■ PROMPT: Take every line from the data that has the word "suno" in it.

■ DATASET CONTENT:
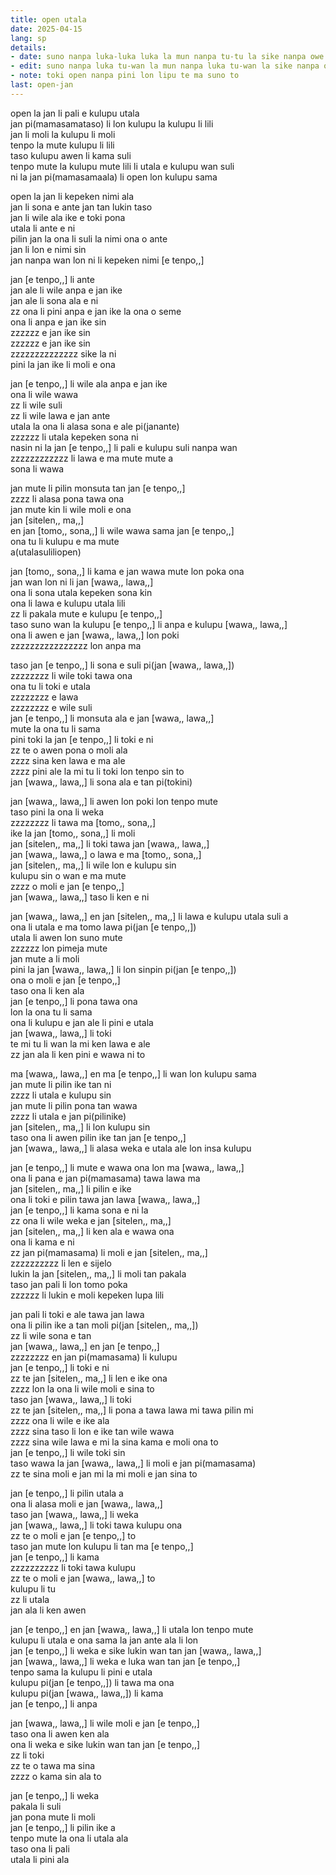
```yaml
---
title: open utala
date: 2025-04-15
lang: sp
details:
- date: suno nanpa luka-luka luka la mun nanpa tu-tu la sike nanpa owe mute1 mute1 wan  
- edit: suno nanpa luka tu-wan la mun nanpa luka tu-wan la sike nanpa owe mute1 wan  
- note: toki open nanpa pini lon lipu te ma suno to
last: open-jan
---
```


open la jan li pali e kulupu utala  
jan pi(mamasamataso) li lon kulupu la kulupu li lili  
jan li moli la kulupu li moli  
tenpo la mute kulupu li lili  
taso kulupu awen li kama suli  
tenpo mute la kulupu mute lili li utala e kulupu wan suli  
ni la jan pi(mamasamaala) li open lon kulupu sama  

open la jan li kepeken nimi ala  
jan li sona e ante jan tan lukin taso  
jan li wile ala ike e toki pona  
utala li ante e ni  
pilin jan la ona li suli la nimi ona o ante  
jan li lon e nimi sin  
jan nanpa wan lon ni li kepeken nimi [e tenpo,,]  

jan [e tenpo,,] li ante  
jan ale li wile anpa e jan ike  
jan ale li sona ala e ni  
zz ona li pini anpa e jan ike la ona o seme  
ona li anpa e jan ike sin  
zzzzzz e jan ike sin  
zzzzzz e jan ike sin  
zzzzzzzzzzzzzz sike la ni  
pini la jan ike li moli e ona  

jan [e tenpo,,] li wile ala anpa e jan ike  
ona li wile wawa  
zz li wile suli  
zz li wile lawa e jan ante  
utala la ona li alasa sona e ale pi(janante)  
zzzzzz li utala kepeken sona ni  
nasin ni la jan [e tenpo,,] li pali e kulupu suli nanpa wan  
zzzzzzzzzzzz li lawa e ma mute mute a  
sona li wawa  

jan mute li pilin monsuta tan jan [e tenpo,,]  
zzzz li alasa pona tawa ona  
jan mute kin li wile moli e ona  
jan [sitelen,, ma,,]  
en jan [tomo,, sona,,] li wile wawa sama jan [e tenpo,,]  
ona tu li kulupu e ma mute  
a(utalasuliliopen)  

jan [tomo,, sona,,] li kama e jan wawa mute lon poka ona  
jan wan lon ni li jan [wawa,, lawa,,]  
ona li sona utala kepeken sona kin  
ona li lawa e kulupu utala lili  
zz li pakala mute e kulupu [e tenpo,,]  
taso suno wan la kulupu [e tenpo,,] li anpa e kulupu [wawa,, lawa,,]  
ona li awen e jan [wawa,, lawa,,] lon poki  
zzzzzzzzzzzzzzzz lon anpa ma  

taso jan [e tenpo,,] li sona e suli pi(jan [wawa,, lawa,,])  
zzzzzzzz li wile toki tawa ona  
ona tu li toki e utala  
zzzzzzzz e lawa  
zzzzzzzz e wile suli  
jan [e tenpo,,] li monsuta ala e jan [wawa,, lawa,,]  
mute la ona tu li sama  
pini toki la jan [e tenpo,,] li toki e ni  
zz te o awen pona o moli ala  
zzzz sina ken lawa e ma ale  
zzzz pini ale la mi tu li toki lon tenpo sin to  
jan [wawa,, lawa,,] li sona ala e tan pi(tokini)  

jan [wawa,, lawa,,] li awen lon poki lon tenpo mute  
taso pini la ona li weka  
zzzzzzzz li tawa ma [tomo,, sona,,]  
ike la jan [tomo,, sona,,] li moli  
jan [sitelen,, ma,,] li toki tawa jan [wawa,, lawa,,]  
jan [wawa,, lawa,,] o lawa e ma [tomo,, sona,,]  
jan [sitelen,, ma,,] li wile lon e kulupu sin  
kulupu sin o wan e ma mute  
zzzz o moli e jan [e tenpo,,]  
jan [wawa,, lawa,,] taso li ken e ni  

jan [wawa,, lawa,,] en jan [sitelen,, ma,,] li lawa e kulupu utala suli a  
ona li utala e ma tomo lawa pi(jan [e tenpo,,])  
utala li awen lon suno mute  
zzzzzz lon pimeja mute  
jan mute a li moli  
pini la jan [wawa,, lawa,,] li lon sinpin pi(jan [e tenpo,,])  
ona o moli e jan [e tenpo,,]  
taso ona li ken ala  
jan [e tenpo,,] li pona tawa ona  
lon la ona tu li sama  
ona li kulupu e jan ale li pini e utala  
jan [wawa,, lawa,,] li toki  
te mi tu li wan la mi ken lawa e ale  
zz jan ala li ken pini e wawa ni to  

ma [wawa,, lawa,,] en ma [e tenpo,,] li wan lon kulupu sama  
jan mute li pilin ike tan ni  
zzzz li utala e kulupu sin  
jan mute li pilin pona tan wawa  
zzzz li utala e jan pi(pilinike)  
jan [sitelen,, ma,,] li lon kulupu sin  
taso ona li awen pilin ike tan jan [e tenpo,,]  
jan [wawa,, lawa,,] li alasa weka e utala ale lon insa kulupu  

jan [e tenpo,,] li mute e wawa ona lon ma [wawa,, lawa,,]  
ona li pana e jan pi(mamasama) tawa lawa ma  
jan [sitelen,, ma,,] li pilin e ike  
ona li toki e pilin tawa jan lawa [wawa,, lawa,,]  
jan [e tenpo,,] li kama sona e ni la  
zz ona li wile weka e jan [sitelen,, ma,,]  
jan [sitelen,, ma,,] li ken ala e wawa ona  
ona li kama e ni  
zz jan pi(mamasama) li moli e jan [sitelen,, ma,,]  
zzzzzzzzzz li len e sijelo  
lukin la jan [sitelen,, ma,,] li moli tan pakala  
taso jan pali li lon tomo poka  
zzzzzz li lukin e moli kepeken lupa lili  

jan pali li toki e ale tawa jan lawa  
ona li pilin ike a tan moli pi(jan [sitelen,, ma,,])  
zz li wile sona e tan  
jan [wawa,, lawa,,] en jan [e tenpo,,]  
zzzzzzzz en jan pi(mamasama) li kulupu  
jan [e tenpo,,] li toki e ni  
zz te jan [sitelen,, ma,,] li len e ike ona  
zzzz lon la ona li wile moli e sina to  
taso jan [wawa,, lawa,,] li toki  
zz te jan [sitelen,, ma,,] li pona a tawa lawa mi tawa pilin mi  
zzzz ona li wile e ike ala  
zzzz sina taso li lon e ike tan wile wawa  
zzzz sina wile lawa e mi la sina kama e moli ona to  
jan [e tenpo,,] li wile toki sin  
taso wawa la jan [wawa,, lawa,,] li moli e jan pi(mamasama)  
zz te sina moli e jan mi la mi moli e jan sina to  

jan [e tenpo,,] li pilin utala a  
ona li alasa moli e jan [wawa,, lawa,,]  
taso jan [wawa,, lawa,,] li weka  
jan [wawa,, lawa,,] li toki tawa kulupu ona  
zz te o moli e jan [e tenpo,,] to  
taso jan mute lon kulupu li tan ma [e tenpo,,]  
jan [e tenpo,,] li kama  
zzzzzzzzzz li toki tawa kulupu  
zz te o moli e jan [wawa,, lawa,,] to  
kulupu li tu  
zz li utala  
jan ala li ken awen  

jan [e tenpo,,] en jan [wawa,, lawa,,] li utala lon tenpo mute  
kulupu li utala e ona sama la jan ante ala li lon  
jan [e tenpo,,] li weka e sike lukin wan tan jan [wawa,, lawa,,]  
jan [wawa,, lawa,,] li weka e luka wan tan jan [e tenpo,,]  
tenpo sama la kulupu li pini e utala  
kulupu pi(jan [e tenpo,,]) li tawa ma ona  
kulupu pi(jan [wawa,, lawa,,]) li kama  
jan [e tenpo,,] li anpa  

jan [wawa,, lawa,,] li wile moli e jan [e tenpo,,]  
taso ona li awen ken ala  
ona li weka e sike lukin wan tan jan [e tenpo,,]  
zz li toki  
zz te o tawa ma sina  
zzzz o kama sin ala to  

jan [e tenpo,,] li weka  
pakala li suli  
jan pona mute li moli  
jan [e tenpo,,] li pilin ike a  
tenpo mute la ona li utala ala  
taso ona li pali  
utala li pini ala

■ RESPONSE AREA:
- date: suno nanpa luka-luka luka la mun nanpa tu-tu la sike nanpa owe mute1 mute1 wan  
- edit: suno nanpa luka tu-wan la mun nanpa luka tu-wan la sike nanpa owe mute1 wan  
- note: toki open nanpa pini lon lipu te ma suno to
taso suno wan la kulupu [e tenpo,,] li anpa e kulupu [wawa,, lawa,,]  
utala li awen lon suno mute  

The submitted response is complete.